Mott also named two honorable mention stories: “Death’s Burlesque” by Ken Kelly of Johnstown, Pennsylvania, and “Desert Currency” by Tyler Stallings of Huntington Beach, California.

Brown also named several honorable mention poems: “All My Life I’ve Hungered for a Pretty Singing Voice” by Peggy Heitmann of Raleigh, North Carolina; “But the Wailing Beneath It” by John Schneider of Berkeley, California; and “On Learning of the Death of W.S. Merwin” by Matthew J. Spireng of Kingston, New York.

The full results of both contests, including finalists, can be found on our 2025 contest page.
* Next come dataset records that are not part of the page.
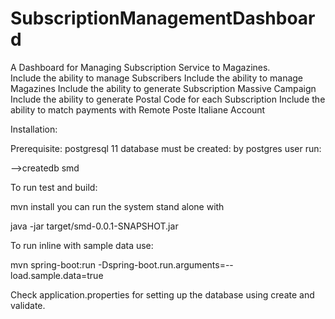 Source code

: # SubscriptionManagementDashboard
A Dashboard for Managing  Subscription Service to Magazines.  
Include the ability to manage Subscribers
Include the ability to manage Magazines
Include the ability to generate Subscription Massive Campaign
Include the ability to generate Postal Code for each Subscription
Include the ability to match payments with Remote Poste Italiane Account 


Installation:

Prerequisite: postgresql 11
database must be created: by postgres user run:

-->createdb smd

To run test and build:

mvn install
you can run the system stand alone with

java -jar target/smd-0.0.1-SNAPSHOT.jar

To run inline with sample data use:

mvn spring-boot:run -Dspring-boot.run.arguments=--load.sample.data=true

Check application.properties for setting up the database using create and validate.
The 2026 Rash Awards in Fiction and Poetry will open for submissions on February 1, 2026.

RASH AWARDS

What are the Rash Awards?

In 2010, the Broad River Review began two new contests, called the Rash Awards, named in honor of Ron Rash, a 1976 graduate of Gardner-Webb University.  Rash’s first published work appeared in the pages of this literary review (a poem, “Last Night’s Ride” and a story, “Turtle Meat”).  Rash grew up in Boiling Springs, North Carolina, home to Gardner-Webb University, and earned his undergraduate and graduate degrees from Gardner-Webb and Clemson universities, respectively.